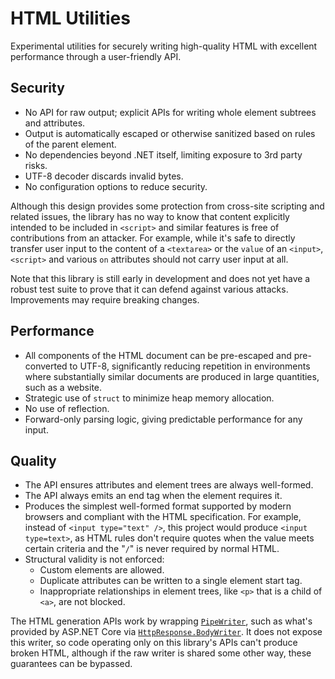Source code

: # HTML Utilities

Experimental utilities for securely writing high-quality HTML with excellent performance through a user-friendly API.

## Security

- No API for raw output; explicit APIs for writing whole element subtrees and attributes.
- Output is automatically escaped or otherwise sanitized based on rules of the parent element.
- No dependencies beyond .NET itself, limiting exposure to 3rd party risks.
- UTF-8 decoder discards invalid bytes.
- No configuration options to reduce security.

Although this design provides some protection from cross-site scripting and related issues, the library has no way to know that content explicitly intended to be included in `<script>` and similar features is free of contributions from an attacker. For example, while it's safe to directly transfer user input to the content of a `<textarea>` or the `value` of an `<input>`, `<script>` and various `on` attributes should not carry user input at all.

Note that this library is still early in development and does not yet have a robust test suite to prove that it can defend against various attacks. Improvements may require breaking changes.

## Performance

- All components of the HTML document can be pre-escaped and pre-converted to UTF-8, significantly reducing repetition in environments where substantially similar documents are produced in large quantities, such as a website.
- Strategic use of `struct` to minimize heap memory allocation.
- No use of reflection.
- Forward-only parsing logic, giving predictable performance for any input.

## Quality

- The API ensures attributes and element trees are always well-formed.
- The API always emits an end tag when the element requires it.
- Produces the simplest well-formed format supported by modern browsers and compliant with the HTML specification. For example, instead of `<input type="text" />`, this project would produce `<input type=text>`, as HTML rules don't require quotes when the value meets certain criteria and the "`/`" is never required by normal HTML.
- Structural validity is not enforced:
  - Custom elements are allowed.
  - Duplicate attributes can be written to a single element start tag.
  - Inappropriate relationships in element trees, like `<p>` that is a child of `<a>`, are not blocked.

The HTML generation APIs work by wrapping [`PipeWriter`](https://learn.microsoft.com/en-us/dotnet/api/system.io.pipelines.pipewriter), such as what's provided by ASP.NET Core via [`HttpResponse.BodyWriter`](https://docs.microsoft.com/en-us/dotnet/api/microsoft.aspnetcore.http.httpresponse.bodywriter).
It does not expose this writer, so code operating only on this library's APIs can't produce broken HTML, although if the raw writer is shared some other way, these guarantees can be bypassed.
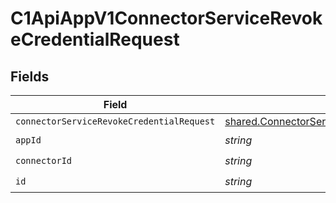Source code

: # C1ApiAppV1ConnectorServiceRevokeCredentialRequest


## Fields

| Field                                                                                                            | Type                                                                                                             | Required                                                                                                         | Description                                                                                                      |
| ---------------------------------------------------------------------------------------------------------------- | ---------------------------------------------------------------------------------------------------------------- | ---------------------------------------------------------------------------------------------------------------- | ---------------------------------------------------------------------------------------------------------------- |
| `connectorServiceRevokeCredentialRequest`                                                                        | [shared.ConnectorServiceRevokeCredentialRequest](../../models/shared/connectorservicerevokecredentialrequest.md) | :heavy_minus_sign:                                                                                               | N/A                                                                                                              |
| `appId`                                                                                                          | *string*                                                                                                         | :heavy_check_mark:                                                                                               | N/A                                                                                                              |
| `connectorId`                                                                                                    | *string*                                                                                                         | :heavy_check_mark:                                                                                               | N/A                                                                                                              |
| `id`                                                                                                             | *string*                                                                                                         | :heavy_check_mark:                                                                                               | N/A                                                                                                              |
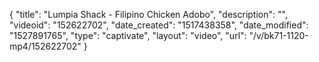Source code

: {
    "title": "Lumpia Shack - Filipino Chicken Adobo",
    "description": "",
    "videoid": "152622702",
    "date_created": "1517438358",
    "date_modified": "1527891765",
    "type": "captivate",
    "layout": "video",
    "url": "\/v\/bk71-1120-mp4\/152622702"
}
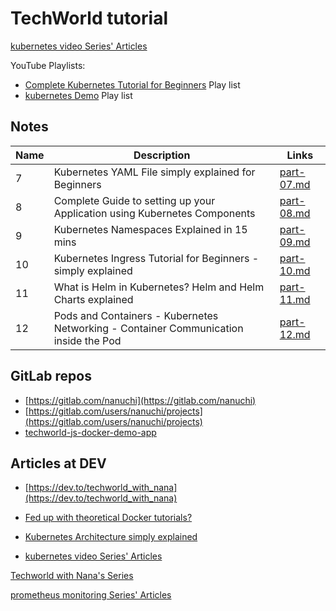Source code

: # TechWorld tutorial

[kubernetes video Series' Articles](https://dev.to/techworld_with_nana/series/4349)

YouTube Playlists:

* [Complete Kubernetes Tutorial for Beginners](https://www.youtube.com/watch?v=VnvRFRk_51k&list=PLy7NrYWoggjziYQIDorlXjTvvwweTYoNC) Play list
* [kubernetes Demo](https://www.youtube.com/watch?v=EQNO_kM96Mo&list=PLy7NrYWoggjy3urR5g7BLJiNjLtQcVckT) Play list

## Notes

| Name           | Description                                                 | Links                    |
| -------------- | ----------------------------------------------------------- | -------------------------|
|  7 | Kubernetes YAML File simply explained for Beginners         | [part-07.md](part-07.md) |
|  8 | Complete Guide to setting up your Application using Kubernetes Components | [part-08.md](part-08.md) |
|  9 | Kubernetes Namespaces Explained in 15 mins                  | [part-09.md](part-09.md) |
| 10 | Kubernetes Ingress Tutorial for Beginners - simply explained| [part-10.md](part-10.md) |
| 11 | What is Helm in Kubernetes? Helm and Helm Charts explained  | [part-11.md](part-11.md) |
| 12 | Pods and Containers - Kubernetes Networking - Container Communication inside the Pod | [part-12.md](part-12.md) |

## GitLab repos

* [https://gitlab.com/nanuchi](https://gitlab.com/nanuchi)
* [https://gitlab.com/users/nanuchi/projects](https://gitlab.com/users/nanuchi/projects)
* [techworld-js-docker-demo-app](https://gitlab.com/nanuchi/techworld-js-docker-demo-app)

## Articles at DEV

* [https://dev.to/techworld_with_nana](https://dev.to/techworld_with_nana)
* [Fed up with theoretical Docker tutorials?](https://dev.to/techworld_with_nana/fed-up-with-theoretical-docker-tutorials-4076)

* [Kubernetes Architecture simply explained](https://dev.to/techworld_with_nana/kubernetes-architecture-simply-explained-4m49)
* [kubernetes video Series' Articles](https://dev.to/techworld_with_nana/series/4349)

[Techworld with Nana's Series](https://dev.to/techworld_with_nana/series)

[prometheus monitoring Series' Articles](https://dev.to/techworld_with_nana/series/7855)
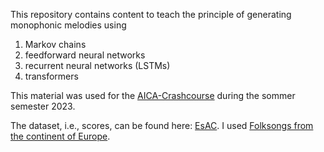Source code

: 
This repository contains content to teach the principle of generating monophonic melodies using

1. Markov chains
2. feedforward neural networks
3. recurrent neural networks (LSTMs)
4. transformers

This material was used for the [AICA-Crashcourse](https://www.wavelab.io/aica/) during the sommer semester 2023.

The dataset, i.e., scores, can be found here: [EsAC](http://kern.ccarh.org).
I used [Folksongs from the continent of Europe](https://kern.humdrum.org/cgi-bin/ksdata?l=/essen/europa&format=recursive).
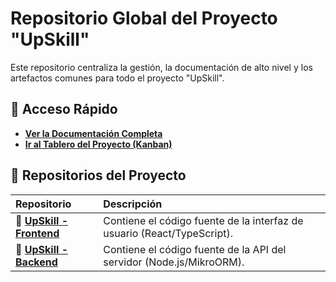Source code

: # Repositorio Global del Proyecto "UpSkill"

Este repositorio centraliza la gestión, la documentación de alto nivel y los artefactos comunes para todo el proyecto "UpSkill".

## 🚀 Acceso Rápido

- **[Ver la Documentación Completa](./docs/DocsHome.md)**
- **[Ir al Tablero del Proyecto (Kanban)](https://github.com/orgs/upskill-team/projects/4/)**

## 📂 Repositorios del Proyecto

| Repositorio                                                                | Descripción                                                             |
| :------------------------------------------------------------------------- | :---------------------------------------------------------------------- |
| 🔗 **[UpSkill - Frontend](https://github.com/upskill-team/Front-End-DSW)** | Contiene el código fuente de la interfaz de usuario (React/TypeScript). |
| 🔗 **[UpSkill - Backend](https://github.com/upskill-team/Back-End-DSW)**   | Contiene el código fuente de la API del servidor (Node.js/MikroORM).    |

##

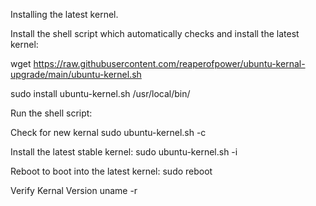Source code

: Installing the latest kernel.

Install the shell script which automatically checks and install the latest kernel:

wget https://raw.githubusercontent.com/reaperofpower/ubuntu-kernal-upgrade/main/ubuntu-kernel.sh

sudo install ubuntu-kernel.sh /usr/local/bin/


Run the shell script:

Check for new kernal
sudo ubuntu-kernel.sh -c     

Install the latest stable kernel:
sudo ubuntu-kernel.sh -i

Reboot to boot into the latest kernel:
sudo reboot      

Verify Kernal Version
uname -r


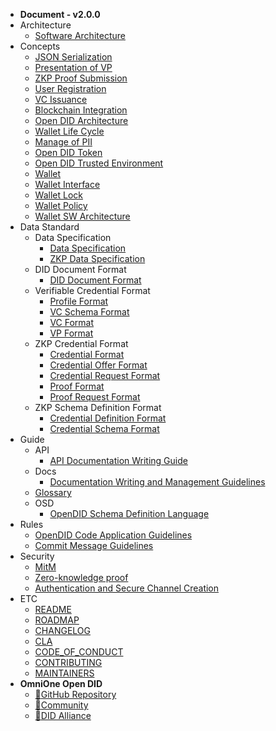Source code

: - **Document - v2.0.0**
- Architecture
    - [Software Architecture](/V2.0.0/docs/architecture/Software%20Architecture.md)
- Concepts
    - [JSON Serialization](/V2.0.0/docs/concepts/JSON_serialization.md)
    - [Presentation of VP](/V2.0.0/docs/concepts/Presentation%20of%20VP.md)
    - [ZKP Proof Submission](/V2.0.0/docs/concepts/Presentation%20of%20ZKP%20Proof.md)
    - [User Registration](/V2.0.0/docs/concepts/User%20Registration.md)
    - [VC Issuance](/V2.0.0/docs/concepts/VC%20Issuance.md)
    - [Blockchain Integration](/V2.0.0/docs/concepts/blockchain_access.md)
    - [Open DID Architecture](/V2.0.0/docs/concepts/components.md)
    - [Wallet Life Cycle](/V2.0.0/docs/concepts/life_cycle.md)
    - [Manage of PII](/V2.0.0/docs/concepts/manage_pii.md)
    - [Open DID Token](/V2.0.0/docs/concepts/token.md)
    - [Open DID Trusted Environment](/V2.0.0/docs/concepts/trusted_environment.md)
    - [Wallet](/V2.0.0/docs/concepts/wallet.md)
    - [Wallet Interface](/V2.0.0/docs/concepts/wallet_interface.md)
    - [Wallet Lock](/V2.0.0/docs/concepts/wallet_lock_policy.md)
    - [Wallet Policy](/V2.0.0/docs/concepts/wallet_policy.md)
    - [Wallet SW Architecture](/V2.0.0/docs/concepts/wallet_sw_architecture.md)
- Data Standard
    - Data Specification
      - [Data Specification](/V2.0.0/docs/data%20standard/data%20specification/Data%20Specification.md)
      - [ZKP Data Specification](/V2.0.0/docs/data%20standard/data%20specification/ZKP%20Data%20Specification.md)
    - DID Document Format
      - [DID Document Format](/V2.0.0/docs/data%20standard/did%20document%20format/DID%20Document%20format.md)
    - Verifiable Credential Format
      - [Profile Format](/V2.0.0/docs/data%20standard/verifiable%20credential%20format/Profile%20format.md)
      - [VC Schema Format](/V2.0.0/docs/data%20standard/verifiable%20credential%20format/VC%20Schema%20format.md)
      - [VC Format](/V2.0.0/docs/data%20standard/verifiable%20credential%20format/VC%20format.md)
      - [VP Format](/V2.0.0/docs/data%20standard/verifiable%20credential%20format/VP%20format.md)
    - ZKP Credential Format
      - [Credential Format](/V2.0.0/docs/data%20standard/zkp%20credential%20format/Credential%20format.md)
      - [Credential Offer Format](/V2.0.0/docs/data%20standard/zkp%20credential%20format/CredentialOffer%20format.md)
      - [Credential Request Format](/V2.0.0/docs/data%20standard/zkp%20credential%20format/CredentialRequest%20format.md)
      - [Proof Format](/V2.0.0/docs/data%20standard/zkp%20credential%20format/Proof%20format.md)
      - [Proof Request Format](/V2.0.0/docs/data%20standard/zkp%20credential%20format/ProofRequest%20format.md)
    - ZKP Schema Definition Format
      - [Credential Definition Format](/V2.0.0/docs/data%20standard/zkp%20schema%20definition%20format/CredentialDefinition%20format.md)
      - [Credential Schema Format](/V2.0.0/docs/data%20standard/zkp%20schema%20definition%20format/CredentialSchema%20format.md)
- Guide
    - API
      - [API Documentation Writing Guide](/V2.0.0/docs/guide/api/API%20Documentation%20Writing%20Guide.md)
    - Docs
      - [Documentation Writing and Management Guidelines](/V2.0.0/docs/guide/docs/write_document_guide.md)
    - [Glossary](/V2.0.0/docs/guide/glossary.md)
    - OSD
      - [OpenDID Schema Definition Language](/V2.0.0/docs/guide/osd/OpenDID%20Schema%20Definition%20Language.md)
- Rules
    - [OpenDID Code Application Guidelines](/V2.0.0/docs/rules/coding_style.md)
    - [Commit Message Guidelines](/V2.0.0/docs/rules/git_code_commit_rule.md)
- Security
    - [MitM](/V2.0.0/docs/security/MitM.md)
    - [Zero-knowledge proof](/V2.0.0/docs/security/ZKP.md)
    - [Authentication and Secure Channel Creation](/V2.0.0/docs/security/authentication.md)
- ETC
  - [README](/V2.0.0/README.md)
  - [ROADMAP](/V2.0.0/ROADMAP.md) 
  - [CHANGELOG](/V2.0.0/CHANGELOG.md)
  - [CLA](/V2.0.0/CLA.md)
  - [CODE_OF_CONDUCT](/V2.0.0/CODE_OF_CONDUCT.md)
  - [CONTRIBUTING](/V2.0.0/CONTRIBUTING.md)
  - [MAINTAINERS](/V2.0.0/MAINTAINERS.md)
- **OmniOne Open DID**
  - [:small_orange_diamond:GitHub Repository](javascript:window.open('https://github.com/OmniOneID'))
  - [:small_orange_diamond:Community](javascript:window.open('https://opendid.omnione.net/community'))
  - [:small_orange_diamond:DID Alliance](javascript:window.open('https://www.didalliance.org'))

-=-=-

• **Exercise prompt**: From the records above, give again only the part that opens with the line containing "[Techworld with Nana's" and closes with the line containing "# Repositorio Global". Keep both ends but drop the pictures.

• **Task solution**:
[Techworld with Nana's Series](https://dev.to/techworld_with_nana/series)

[prometheus monitoring Series' Articles](https://dev.to/techworld_with_nana/series/7855)
Source code

: 
This repository contains content to teach the principle of generating monophonic melodies using

1. Markov chains
2. feedforward neural networks
3. recurrent neural networks (LSTMs)
4. transformers

This material was used for the [AICA-Crashcourse](https://www.wavelab.io/aica/) during the sommer semester 2023.

The dataset, i.e., scores, can be found here: [EsAC](http://kern.ccarh.org).
I used [Folksongs from the continent of Europe](https://kern.humdrum.org/cgi-bin/ksdata?l=/essen/europa&format=recursive).
Source code

: # Repositorio Global del Proyecto "UpSkill"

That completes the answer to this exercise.